This is antithetical to the entrenched independence of IPID envisaged
by the Constitution, as it is tantamount to impermissible
political
management of IPID by the Minister. To my mind, this state of affairs
creates room for the Minister to invoke partisan
political influence
to appoint someone who is likely to pander to his whims or who is
sympathetic to the Minister’s political
orientation. This might
lead to IPID becoming politicised and being manipulated. Is this
compatible with IPID’s independence
as demanded by the
Constitution and the IPID Act? Certainly not.’
[45]
The court was concerned with the process of removing the executive
director from office. From
the passage cited above it is clear that
what was objectionable was the power of the Minister in this process,
who was able to
remove the executive director ‘without
parliamentary oversight’. That is significant because, on the
interpretation
of s 6(3) that Mr McBride, the Minister and the PCP
agree on, the Minister’s role is limited to making a
recommendation and
the PCP, a select committee of Parliament, makes
the decision whether to renew the executive director’s tenure.
The HSF maintains
that this is objectionable because, in order to
safeguard IPID’s independence and thus make it constitutionally
compatible,
the renewal process must be removed from the remit of any
political actor, including the legislature.
[46]
In our view, this argument is overstated. It postulates a higher
degree of independence than
that required by the Constitutional Court
in
Glenister
, namely adequate or sufficient independence to
enable IPID to fulfil its mandate effectively. Secondly, the
principal threat to
IPID’s independence lies in the executive
having exclusive powers over it without oversight on the part of the
legislature.
As we shall demonstrate, a role played by the
legislature in relation to independent bodies is not inimical to the
independence
of those bodies.
[47]
Glenister
[10]
concerned the independence of the Directorate of Priority Crime
Investigation (the Hawks), an anti-corruption unit that had replaced
the Directorate of Special Operations (the Scorpions). While the
Scorpions had been located within the National Prosecuting Authority,
an independent institution, the Hawks were located within the South
African Police Service (SAPS), an institution whose independence
was
not legislatively secured. The case turned on whether, in these
circumstances, the Hawks were sufficiently independent, as
required
by the Constitution and certain international instruments.
[48]
In the course of arriving at the conclusion that the Hawks were not
sufficiently independent,
Moseneke DCJ and Cameron J, for the
majority, compared the position of the Hawks to that of the
Scorpions. They highlighted that
members of the Hawks, including its
head, enjoyed no employment security, which ‘adequate
independence’ required.
[11]
The head of the Scorpions, on the other hand, being a deputy National
Director of Public Prosecutions (deputy NDPP), enjoyed special
security of tenure that enhanced the independence of the institution.
[49]
He or she could only be removed from office, by the President, on
grounds of misconduct, continued
ill-health or incapacity, or if he
or she was no longer a fit and proper person. But, the court held,
‘Parliament holds a
veto power over the removal of a deputy
NDPP’. The President’s reasons for removing a deputy
NDPP, as well as that
person’s representations ‘must be
communicated to Parliament, which may resolve to restore the deputy
NDPP to office’.
[12]
The significance of these safeguards was spelt out as follows:
[13]
‘
These
protections applied also to investigating directors within the DSO.

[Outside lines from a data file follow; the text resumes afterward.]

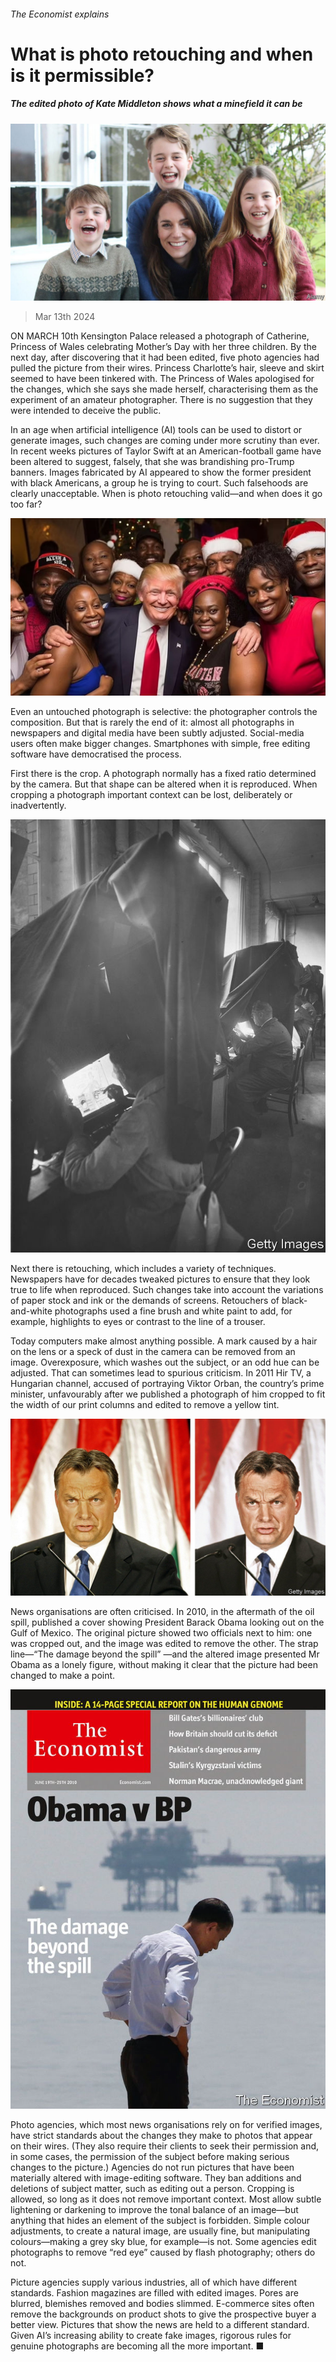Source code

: ###### The Economist explains

# What is photo retouching and when is it permissible? 

##### The edited photo of Kate Middleton shows what a minefield it can be 

![image](images/20240316_BLP510.jpg) 

> Mar 13th 2024 

ON MARCH 10th Kensington Palace released a photograph of Catherine, Princess of Wales celebrating Mother’s Day with her three children. By the next day, after discovering that it had been edited, five photo agencies had pulled the picture from their wires. Princess Charlotte’s hair, sleeve and skirt seemed to have been tinkered with. The Princess of Wales apologised for the changes, which she says she made herself, characterising them as the experiment of an amateur photographer. There is no suggestion that they were intended to deceive the public.

In an age when artificial intelligence (AI) tools can be used to distort or generate images, such changes are coming under more scrutiny than ever. In recent weeks pictures of Taylor Swift at an American-football game have been altered to suggest, falsely, that she was brandishing pro-Trump banners. Images fabricated by AI appeared to show the former president with black Americans, a group he is trying to court. Such falsehoods are clearly unacceptable. When is photo retouching valid—and when does it go too far?

![image](images/20240316_BLP511.jpg) 


Even an untouched photograph is selective: the photographer controls the composition. But that is rarely the end of it: almost all photographs in newspapers and digital media have been subtly adjusted. Social-media users often make bigger changes. Smartphones with simple, free editing software have democratised the process.

First there is the crop. A photograph normally has a fixed ratio determined by the camera. But that shape can be altered when it is reproduced. When cropping a photograph important context can be lost, deliberately or inadvertently. 

![image](images/20240316_BLP513.jpg) 


Next there is retouching, which includes a variety of techniques. Newspapers have for decades tweaked pictures to ensure that they look true to life when reproduced. Such changes take into account the variations of paper stock and ink or the demands of screens. Retouchers of black-and-white photographs used a fine brush and white paint to add, for example, highlights to eyes or contrast to the line of a trouser. 

Today computers make almost anything possible. A mark caused by a hair on the lens or a speck of dust in the camera can be removed from an image. Overexposure, which washes out the subject, or an odd hue can be adjusted. That can sometimes lead to spurious criticism. In 2011 Hir TV, a Hungarian channel, accused  of portraying Viktor Orban, the country’s prime minister, unfavourably after we published a photograph of him cropped to fit the width of our print columns and edited to remove a yellow tint. 

![image](images/20240316_BLP516.jpg) 


News organisations are often criticised. In 2010, in the aftermath of the  oil spill,  published a cover showing President Barack Obama looking out on the Gulf of Mexico. The original picture showed two officials next to him: one was cropped out, and the image was edited to remove the other. The strap line—“The damage beyond the spill” —and the altered image presented Mr Obama as a lonely figure, without making it clear that the picture had been changed to make a point. 

![image](images/20240316_BLP512.jpg) 


Photo agencies, which most news organisations rely on for verified images, have strict standards about the changes they make to photos that appear on their wires. (They also require their clients to seek their permission and, in some cases, the permission of the subject before making serious changes to the picture.) Agencies do not run pictures that have been materially altered with image-editing software. They ban additions and deletions of subject matter, such as editing out a person. Cropping is allowed, so long as it does not remove important context. Most allow subtle lightening or darkening to improve the tonal balance of an image—but anything that hides an element of the subject is forbidden. Simple colour adjustments, to create a natural image, are usually fine, but manipulating colours—making a grey sky blue, for example—is not. Some agencies edit photographs to remove “red eye” caused by flash photography; others do not.

Picture agencies supply various industries, all of which have different standards. Fashion magazines are filled with edited images. Pores are blurred, blemishes removed and bodies slimmed. E-commerce sites often remove the backgrounds on product shots to give the prospective buyer a better view. Pictures that show the news are held to a different standard. Given AI’s increasing ability to create fake images, rigorous rules for genuine photographs are becoming all the more important. ■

The special protection afforded the members of the DSO
served to
reduce the possibility that an individual member could be threatened
— or could feel threatened — with removal
for failing to
yield to pressure in a politically unpopular investigation or
prosecution.’
[50]
Helen
Suzman Foundation v President of the Republic of South Africa and
Others
[14]
concerned the constitutionality of the legislation passed by
Parliament to rectify the defects identified by the Constitutional
Court in
Glenister
.
[15]
When Mogoeng CJ considered the provisions concerning the suspension
and removal of the head of the Hawks, he noted that in terms
of s
17DA(1) and (2), the Minister was granted the power to suspend him or
her, appoint a judge or retired judge to enquire into
the person’s
fitness to continue to hold office, and then to decide on whether or
not to remove the person from office. The
section required that
Parliament be informed of the process, but it had no power to do
anything.
[51]
This state of affairs, Mogoeng CJ held, was ‘inimical to job
security’ and it enabled
the Minister ‘to exercise almost
untrammelled power to axe the National Head of the anti-corruption
entity’.
[16]
He contrasted this with the removal process contemplated by s 17DA(3)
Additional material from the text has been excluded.